***** INPUT DATA

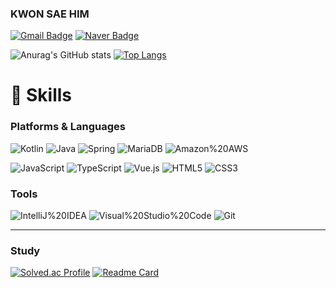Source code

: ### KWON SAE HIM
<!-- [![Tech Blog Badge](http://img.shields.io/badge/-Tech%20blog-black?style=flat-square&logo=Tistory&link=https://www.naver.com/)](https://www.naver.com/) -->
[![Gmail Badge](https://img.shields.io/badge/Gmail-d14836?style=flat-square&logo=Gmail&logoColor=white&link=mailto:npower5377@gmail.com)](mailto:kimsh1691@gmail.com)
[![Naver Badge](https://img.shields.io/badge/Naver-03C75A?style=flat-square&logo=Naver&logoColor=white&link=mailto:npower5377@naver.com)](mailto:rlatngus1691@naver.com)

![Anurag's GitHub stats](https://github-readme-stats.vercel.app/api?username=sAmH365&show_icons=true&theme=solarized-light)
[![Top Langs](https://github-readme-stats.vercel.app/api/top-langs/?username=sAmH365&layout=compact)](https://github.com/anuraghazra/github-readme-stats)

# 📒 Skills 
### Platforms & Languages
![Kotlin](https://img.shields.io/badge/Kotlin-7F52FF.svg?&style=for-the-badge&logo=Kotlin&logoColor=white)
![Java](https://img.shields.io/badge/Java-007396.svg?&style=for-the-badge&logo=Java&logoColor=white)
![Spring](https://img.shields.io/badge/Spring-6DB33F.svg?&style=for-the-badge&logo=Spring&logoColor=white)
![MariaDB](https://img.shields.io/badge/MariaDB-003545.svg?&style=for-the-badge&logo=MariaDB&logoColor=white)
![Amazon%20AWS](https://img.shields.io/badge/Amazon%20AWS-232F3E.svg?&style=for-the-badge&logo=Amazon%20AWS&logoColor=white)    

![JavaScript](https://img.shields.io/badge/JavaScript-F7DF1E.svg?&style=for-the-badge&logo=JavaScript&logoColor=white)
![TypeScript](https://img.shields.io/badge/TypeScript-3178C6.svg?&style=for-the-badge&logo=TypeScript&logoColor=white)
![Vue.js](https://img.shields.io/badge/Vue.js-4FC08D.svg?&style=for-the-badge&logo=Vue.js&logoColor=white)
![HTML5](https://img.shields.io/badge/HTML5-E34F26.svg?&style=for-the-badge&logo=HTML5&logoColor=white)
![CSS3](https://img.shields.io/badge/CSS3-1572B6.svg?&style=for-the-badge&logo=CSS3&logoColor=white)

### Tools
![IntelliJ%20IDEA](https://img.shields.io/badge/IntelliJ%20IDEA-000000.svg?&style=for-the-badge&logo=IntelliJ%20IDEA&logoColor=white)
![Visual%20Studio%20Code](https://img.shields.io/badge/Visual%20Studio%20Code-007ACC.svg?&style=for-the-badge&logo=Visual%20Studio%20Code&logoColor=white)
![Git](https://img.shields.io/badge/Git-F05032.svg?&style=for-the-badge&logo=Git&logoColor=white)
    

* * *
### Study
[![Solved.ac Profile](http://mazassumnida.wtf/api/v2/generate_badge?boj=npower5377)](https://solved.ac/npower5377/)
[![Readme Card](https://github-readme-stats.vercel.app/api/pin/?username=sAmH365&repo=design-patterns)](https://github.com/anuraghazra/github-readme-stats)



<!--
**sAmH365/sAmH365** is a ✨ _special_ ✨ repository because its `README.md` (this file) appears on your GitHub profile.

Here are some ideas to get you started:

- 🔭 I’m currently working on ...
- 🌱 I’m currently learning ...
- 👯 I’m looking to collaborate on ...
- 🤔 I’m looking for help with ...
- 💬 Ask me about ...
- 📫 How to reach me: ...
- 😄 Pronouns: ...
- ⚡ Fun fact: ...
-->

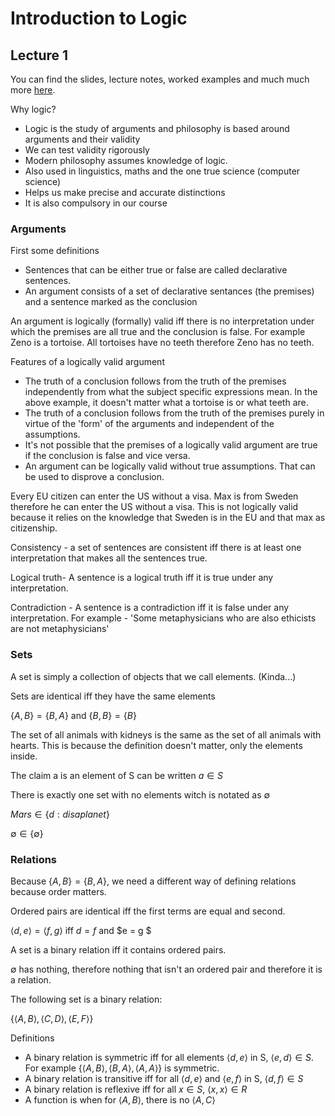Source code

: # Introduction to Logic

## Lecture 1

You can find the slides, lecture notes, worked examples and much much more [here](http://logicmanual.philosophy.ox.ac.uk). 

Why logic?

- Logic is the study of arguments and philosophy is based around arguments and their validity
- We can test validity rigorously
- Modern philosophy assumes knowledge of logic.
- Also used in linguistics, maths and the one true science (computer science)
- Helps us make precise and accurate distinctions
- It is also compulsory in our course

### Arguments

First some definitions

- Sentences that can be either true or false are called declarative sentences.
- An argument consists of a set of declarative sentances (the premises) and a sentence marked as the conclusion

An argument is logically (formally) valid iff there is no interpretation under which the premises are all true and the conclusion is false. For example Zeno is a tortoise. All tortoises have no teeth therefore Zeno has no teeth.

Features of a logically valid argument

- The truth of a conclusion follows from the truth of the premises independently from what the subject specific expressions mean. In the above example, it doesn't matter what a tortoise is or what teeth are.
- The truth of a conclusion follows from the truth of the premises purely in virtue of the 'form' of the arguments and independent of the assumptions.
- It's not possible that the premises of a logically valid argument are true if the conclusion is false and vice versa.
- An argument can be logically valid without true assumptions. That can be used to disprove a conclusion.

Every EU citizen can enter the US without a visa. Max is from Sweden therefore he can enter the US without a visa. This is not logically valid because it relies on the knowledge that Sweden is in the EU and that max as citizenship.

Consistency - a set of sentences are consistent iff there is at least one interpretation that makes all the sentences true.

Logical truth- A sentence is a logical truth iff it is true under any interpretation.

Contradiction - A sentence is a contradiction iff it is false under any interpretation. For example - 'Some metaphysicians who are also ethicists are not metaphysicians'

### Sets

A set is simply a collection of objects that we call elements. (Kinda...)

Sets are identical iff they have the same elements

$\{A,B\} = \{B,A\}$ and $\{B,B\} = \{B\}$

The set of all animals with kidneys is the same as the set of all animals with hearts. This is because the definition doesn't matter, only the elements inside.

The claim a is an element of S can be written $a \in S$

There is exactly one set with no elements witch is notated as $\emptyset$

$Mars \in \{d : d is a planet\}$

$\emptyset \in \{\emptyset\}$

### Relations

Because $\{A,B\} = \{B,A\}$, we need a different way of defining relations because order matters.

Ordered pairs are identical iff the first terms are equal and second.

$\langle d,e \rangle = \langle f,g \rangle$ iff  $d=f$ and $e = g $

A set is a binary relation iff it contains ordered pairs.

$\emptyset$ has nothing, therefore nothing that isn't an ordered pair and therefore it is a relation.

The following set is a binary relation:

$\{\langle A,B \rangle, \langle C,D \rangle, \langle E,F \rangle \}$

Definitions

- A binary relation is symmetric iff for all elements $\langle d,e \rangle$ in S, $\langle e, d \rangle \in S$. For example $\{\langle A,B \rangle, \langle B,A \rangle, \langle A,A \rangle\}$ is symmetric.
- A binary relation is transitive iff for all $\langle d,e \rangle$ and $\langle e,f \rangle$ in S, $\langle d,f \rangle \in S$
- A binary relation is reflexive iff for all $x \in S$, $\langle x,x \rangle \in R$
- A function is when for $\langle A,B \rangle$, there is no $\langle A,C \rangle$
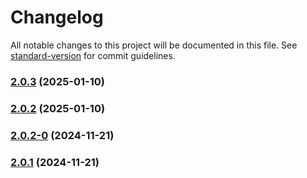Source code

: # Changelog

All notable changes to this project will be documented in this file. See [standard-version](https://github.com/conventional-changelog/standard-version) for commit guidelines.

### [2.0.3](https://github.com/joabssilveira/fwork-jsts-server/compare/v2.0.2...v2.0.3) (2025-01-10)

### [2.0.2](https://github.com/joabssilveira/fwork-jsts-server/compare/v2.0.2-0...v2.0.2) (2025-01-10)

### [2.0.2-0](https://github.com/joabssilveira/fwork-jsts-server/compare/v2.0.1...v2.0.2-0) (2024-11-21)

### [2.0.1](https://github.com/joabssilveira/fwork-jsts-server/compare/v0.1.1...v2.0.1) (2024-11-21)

**********

Return each line of the preceding material in which "assumptions" can be found.

- The truth of a conclusion follows from the truth of the premises purely in virtue of the 'form' of the arguments and independent of the assumptions.
- An argument can be logically valid without true assumptions. That can be used to disprove a conclusion.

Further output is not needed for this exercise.